- Abstract: Neural networks models are known to be vulnerable to geometric transformations as well as small pixel-wise perturbations of input. Convolutional Neural Networks (CNNs) are translation-equivariant but can be easily fooled using rotations and small pixel-wise perturbations. Moreover, CNNs require sufficient translations in their training data to achieve translation-invariance. Recent work by Cohen & Welling (2016), Worrall et al. (2016), Kondor & Trivedi (2018), Cohen & Welling (2017), Marcos et al. (2017), and Esteves et al. (2018) has gone beyond translations, and constructed rotation-equivariant or more general group-equivariant neural network models. In this paper, we do an extensive empirical study of various rotation-equivariant neural network models to understand how effectively they learn rotations.

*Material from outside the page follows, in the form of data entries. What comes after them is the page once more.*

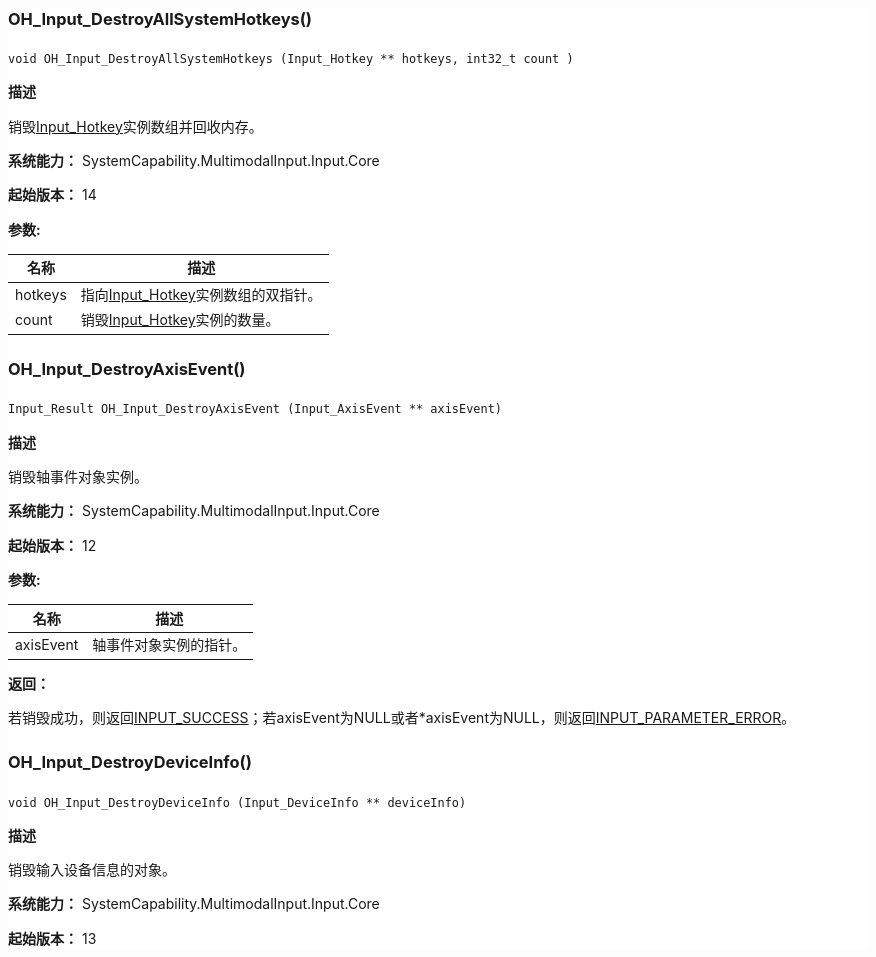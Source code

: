 
### OH_Input_DestroyAllSystemHotkeys()

```
void OH_Input_DestroyAllSystemHotkeys (Input_Hotkey ** hotkeys, int32_t count )
```
**描述**

销毁[Input_Hotkey](#input_hotkey)实例数组并回收内存。

**系统能力：** SystemCapability.MultimodalInput.Input.Core

**起始版本：** 14

**参数:**

| 名称 | 描述 | 
| -------- | -------- |
| hotkeys | 指向[Input_Hotkey](#input_hotkey)实例数组的双指针。  | 
| count | 销毁[Input_Hotkey](#input_hotkey)实例的数量。  | 


### OH_Input_DestroyAxisEvent()

```
Input_Result OH_Input_DestroyAxisEvent (Input_AxisEvent ** axisEvent)
```
**描述**

销毁轴事件对象实例。

**系统能力：** SystemCapability.MultimodalInput.Input.Core

**起始版本：** 12

**参数:**

| 名称 | 描述 | 
| -------- | -------- |
| axisEvent | 轴事件对象实例的指针。  | 

**返回：**

若销毁成功，则返回[INPUT_SUCCESS](#input_result)；若axisEvent为NULL或者\*axisEvent为NULL，则返回[INPUT_PARAMETER_ERROR](#input_result)。


### OH_Input_DestroyDeviceInfo()

```
void OH_Input_DestroyDeviceInfo (Input_DeviceInfo ** deviceInfo)
```
**描述**

销毁输入设备信息的对象。

**系统能力：** SystemCapability.MultimodalInput.Input.Core

**起始版本：** 13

This includes Group-equivariant Convolutional Networks (GCNNs) by Cohen & Welling (2016), Harmonic Networks (H-Nets) by Worrall et al. (2016), Polar Transformer Networks (PTN) by Esteves et al. (2018) and Rotation equivariant vector field networks by Marcos et al. (2017). We empirically compare the ability of these networks to learn rotations efficiently in terms of their number of parameters, sample complexity, rotation augmentation used in training. We compare them against each other as well as Standard CNNs. We observe that as these rotation-equivariant neural networks learn rotations, they instead become more vulnerable to small pixel-wise adversarial attacks, e.g., Fast Gradient Sign Method (FGSM) and Projected Gradient Descent (PGD), in comparison with Standard CNNs. In other words, robustness to geometric transformations in these models comes at the cost of robustness to small pixel-wise perturbations.
- Keywords: robust, adversarial, equivariance, rotations, GCNNs, CNNs, steerable, neural networks
- TL;DR: Robustness to rotations comes at the cost of robustness of pixel-wise adversarial perturbations.